The not seasonally adjusted (NSA) index, which represents the change in tonnage actually hauled by the fleets before any seasonal adjustment, was down 2.9 percent from March. In April, the NSA index equaled 101.6.
Compared with April 2008, tonnage contracted 13.2 percent, which was the worst year-over-year decrease of the current cycle and the largest drop in 13 years. In March 2009, tonnage dropped 12.2 percent from a year earlier. ATA Chief Economist Bob Costello says truck tonnage is getting hit from both the recession and the massive inventory correction that the supply chain currently is undergoing.

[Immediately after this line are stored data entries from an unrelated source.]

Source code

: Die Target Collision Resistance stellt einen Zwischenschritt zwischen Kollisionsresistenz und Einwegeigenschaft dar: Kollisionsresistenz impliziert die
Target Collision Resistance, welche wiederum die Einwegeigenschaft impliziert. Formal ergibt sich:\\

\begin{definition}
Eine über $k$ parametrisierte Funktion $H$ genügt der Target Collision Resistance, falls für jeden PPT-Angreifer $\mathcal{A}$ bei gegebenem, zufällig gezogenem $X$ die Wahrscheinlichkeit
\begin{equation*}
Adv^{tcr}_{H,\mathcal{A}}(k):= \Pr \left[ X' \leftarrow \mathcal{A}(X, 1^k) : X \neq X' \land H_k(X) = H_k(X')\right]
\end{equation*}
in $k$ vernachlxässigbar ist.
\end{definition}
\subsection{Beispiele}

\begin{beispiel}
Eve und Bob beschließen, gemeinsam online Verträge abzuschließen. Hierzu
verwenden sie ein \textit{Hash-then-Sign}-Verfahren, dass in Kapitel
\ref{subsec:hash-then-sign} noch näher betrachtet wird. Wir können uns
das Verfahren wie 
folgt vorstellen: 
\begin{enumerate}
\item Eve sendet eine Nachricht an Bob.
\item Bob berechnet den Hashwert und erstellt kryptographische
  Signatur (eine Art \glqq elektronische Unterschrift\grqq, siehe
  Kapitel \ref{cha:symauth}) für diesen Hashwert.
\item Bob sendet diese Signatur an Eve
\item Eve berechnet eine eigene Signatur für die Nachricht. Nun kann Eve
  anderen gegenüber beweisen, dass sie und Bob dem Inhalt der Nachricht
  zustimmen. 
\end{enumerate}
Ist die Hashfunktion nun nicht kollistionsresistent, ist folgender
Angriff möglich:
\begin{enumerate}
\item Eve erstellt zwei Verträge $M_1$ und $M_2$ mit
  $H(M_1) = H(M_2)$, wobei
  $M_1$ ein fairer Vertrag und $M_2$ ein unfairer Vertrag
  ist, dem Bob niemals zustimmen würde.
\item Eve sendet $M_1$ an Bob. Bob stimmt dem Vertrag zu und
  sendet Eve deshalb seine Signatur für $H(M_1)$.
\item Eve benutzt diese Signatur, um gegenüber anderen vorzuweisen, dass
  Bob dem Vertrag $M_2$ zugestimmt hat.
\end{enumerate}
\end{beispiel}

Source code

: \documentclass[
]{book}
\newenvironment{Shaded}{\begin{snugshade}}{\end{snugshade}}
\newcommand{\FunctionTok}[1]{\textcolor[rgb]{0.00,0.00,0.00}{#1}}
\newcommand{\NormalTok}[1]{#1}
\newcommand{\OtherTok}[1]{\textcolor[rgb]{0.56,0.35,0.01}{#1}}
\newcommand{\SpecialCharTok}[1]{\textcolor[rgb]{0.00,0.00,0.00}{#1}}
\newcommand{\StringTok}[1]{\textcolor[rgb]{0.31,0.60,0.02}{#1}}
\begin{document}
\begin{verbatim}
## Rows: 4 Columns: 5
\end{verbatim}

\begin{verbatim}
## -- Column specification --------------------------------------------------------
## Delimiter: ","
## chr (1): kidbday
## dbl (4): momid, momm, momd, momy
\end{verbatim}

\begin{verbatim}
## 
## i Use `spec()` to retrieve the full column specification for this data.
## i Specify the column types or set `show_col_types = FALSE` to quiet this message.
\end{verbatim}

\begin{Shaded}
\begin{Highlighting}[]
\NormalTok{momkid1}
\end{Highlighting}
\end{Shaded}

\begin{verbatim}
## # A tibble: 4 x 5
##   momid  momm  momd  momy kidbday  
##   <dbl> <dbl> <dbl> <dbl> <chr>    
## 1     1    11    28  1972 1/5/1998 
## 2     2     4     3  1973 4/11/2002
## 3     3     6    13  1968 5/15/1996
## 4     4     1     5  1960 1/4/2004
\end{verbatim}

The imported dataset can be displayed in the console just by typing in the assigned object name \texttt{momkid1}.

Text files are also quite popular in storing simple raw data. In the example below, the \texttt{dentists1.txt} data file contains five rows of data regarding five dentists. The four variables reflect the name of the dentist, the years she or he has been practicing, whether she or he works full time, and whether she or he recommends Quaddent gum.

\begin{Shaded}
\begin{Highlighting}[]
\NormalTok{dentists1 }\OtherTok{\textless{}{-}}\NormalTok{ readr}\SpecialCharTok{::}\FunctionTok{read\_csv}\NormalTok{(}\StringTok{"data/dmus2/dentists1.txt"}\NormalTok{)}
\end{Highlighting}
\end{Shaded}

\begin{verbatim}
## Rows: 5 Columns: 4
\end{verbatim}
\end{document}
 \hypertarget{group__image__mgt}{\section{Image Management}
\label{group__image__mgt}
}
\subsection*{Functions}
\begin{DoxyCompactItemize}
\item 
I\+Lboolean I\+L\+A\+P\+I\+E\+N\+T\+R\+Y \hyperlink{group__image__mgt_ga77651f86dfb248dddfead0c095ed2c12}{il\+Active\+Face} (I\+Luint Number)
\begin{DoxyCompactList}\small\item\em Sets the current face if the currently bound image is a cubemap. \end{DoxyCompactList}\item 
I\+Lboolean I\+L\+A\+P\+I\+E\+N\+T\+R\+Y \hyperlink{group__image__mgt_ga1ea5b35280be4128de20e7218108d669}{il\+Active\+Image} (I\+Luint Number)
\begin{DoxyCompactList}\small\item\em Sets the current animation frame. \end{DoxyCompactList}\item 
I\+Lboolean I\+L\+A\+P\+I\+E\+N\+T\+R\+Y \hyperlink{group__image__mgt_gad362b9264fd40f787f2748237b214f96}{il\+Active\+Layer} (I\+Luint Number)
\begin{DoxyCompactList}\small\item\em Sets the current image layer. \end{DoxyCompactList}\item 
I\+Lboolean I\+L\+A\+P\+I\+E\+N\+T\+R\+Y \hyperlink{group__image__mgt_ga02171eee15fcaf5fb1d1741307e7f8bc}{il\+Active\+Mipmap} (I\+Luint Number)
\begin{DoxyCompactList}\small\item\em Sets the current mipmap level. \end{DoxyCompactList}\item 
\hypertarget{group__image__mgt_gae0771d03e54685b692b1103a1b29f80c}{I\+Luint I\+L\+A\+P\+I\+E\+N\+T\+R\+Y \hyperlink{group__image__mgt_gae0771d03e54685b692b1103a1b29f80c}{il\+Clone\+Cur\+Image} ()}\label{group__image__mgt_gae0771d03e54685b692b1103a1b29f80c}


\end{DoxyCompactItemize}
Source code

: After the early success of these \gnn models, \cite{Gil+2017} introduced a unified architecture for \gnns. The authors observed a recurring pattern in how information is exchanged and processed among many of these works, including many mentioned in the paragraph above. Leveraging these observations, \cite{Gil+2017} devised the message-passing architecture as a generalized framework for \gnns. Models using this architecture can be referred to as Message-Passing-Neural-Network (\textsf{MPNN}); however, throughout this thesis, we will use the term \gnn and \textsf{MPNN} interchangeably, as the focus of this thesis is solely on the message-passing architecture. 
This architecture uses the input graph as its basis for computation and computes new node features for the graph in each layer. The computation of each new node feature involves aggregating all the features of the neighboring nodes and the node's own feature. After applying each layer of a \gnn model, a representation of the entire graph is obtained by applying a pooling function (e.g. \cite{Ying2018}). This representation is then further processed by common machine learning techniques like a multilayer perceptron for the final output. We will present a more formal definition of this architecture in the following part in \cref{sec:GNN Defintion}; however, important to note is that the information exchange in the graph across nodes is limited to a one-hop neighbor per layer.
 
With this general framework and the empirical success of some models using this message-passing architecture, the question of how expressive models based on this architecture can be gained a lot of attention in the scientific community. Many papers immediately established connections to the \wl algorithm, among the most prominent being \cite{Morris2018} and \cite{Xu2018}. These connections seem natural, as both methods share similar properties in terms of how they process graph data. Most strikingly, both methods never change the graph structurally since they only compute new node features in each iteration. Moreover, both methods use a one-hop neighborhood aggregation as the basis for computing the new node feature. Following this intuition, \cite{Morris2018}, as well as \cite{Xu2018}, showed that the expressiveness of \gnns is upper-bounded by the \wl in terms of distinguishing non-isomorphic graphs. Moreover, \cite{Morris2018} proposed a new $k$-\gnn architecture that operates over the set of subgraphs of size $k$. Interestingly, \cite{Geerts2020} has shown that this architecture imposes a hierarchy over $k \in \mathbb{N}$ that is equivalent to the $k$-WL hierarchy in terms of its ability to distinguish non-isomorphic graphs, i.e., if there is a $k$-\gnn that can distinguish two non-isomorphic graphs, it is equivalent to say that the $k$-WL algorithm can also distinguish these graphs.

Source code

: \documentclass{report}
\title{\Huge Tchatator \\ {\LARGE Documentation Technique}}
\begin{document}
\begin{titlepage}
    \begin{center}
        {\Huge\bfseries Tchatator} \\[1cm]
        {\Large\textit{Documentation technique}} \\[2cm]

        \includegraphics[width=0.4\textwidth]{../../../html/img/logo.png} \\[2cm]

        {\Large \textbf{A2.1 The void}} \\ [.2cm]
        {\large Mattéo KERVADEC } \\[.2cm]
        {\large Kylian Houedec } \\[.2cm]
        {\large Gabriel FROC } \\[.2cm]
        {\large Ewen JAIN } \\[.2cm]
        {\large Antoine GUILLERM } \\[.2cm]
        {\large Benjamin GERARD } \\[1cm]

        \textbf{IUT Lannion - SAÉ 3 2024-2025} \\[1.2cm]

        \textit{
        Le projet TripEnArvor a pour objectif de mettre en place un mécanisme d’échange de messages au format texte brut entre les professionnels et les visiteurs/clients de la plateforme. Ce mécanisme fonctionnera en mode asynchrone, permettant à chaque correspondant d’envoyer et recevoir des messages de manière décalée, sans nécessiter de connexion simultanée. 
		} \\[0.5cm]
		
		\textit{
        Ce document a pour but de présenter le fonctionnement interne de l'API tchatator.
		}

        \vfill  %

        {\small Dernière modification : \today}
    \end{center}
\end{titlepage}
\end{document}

“While most key economic indicators are decreasing at a slower rate, the year-over-year contractions in truck tonnage accelerated because businesses are right-sizing their inventories, which means fewer truck shipments,” Costello says. “The absolute dollar value of inventories has fallen, but sales have decreased as much or more, which means that inventories are still too high for the current level of sales. Until this correction is complete, freight will be tough for motor carriers.” Costello added that truck freight has yet to hit bottom and that it could be a few more months before this occurs.
ATA calculates the tonnage index based on surveys from its membership. The report includes month-to-month and year-over-year results, relevant economic comparisons and key financial indicators. The baseline year is 2000.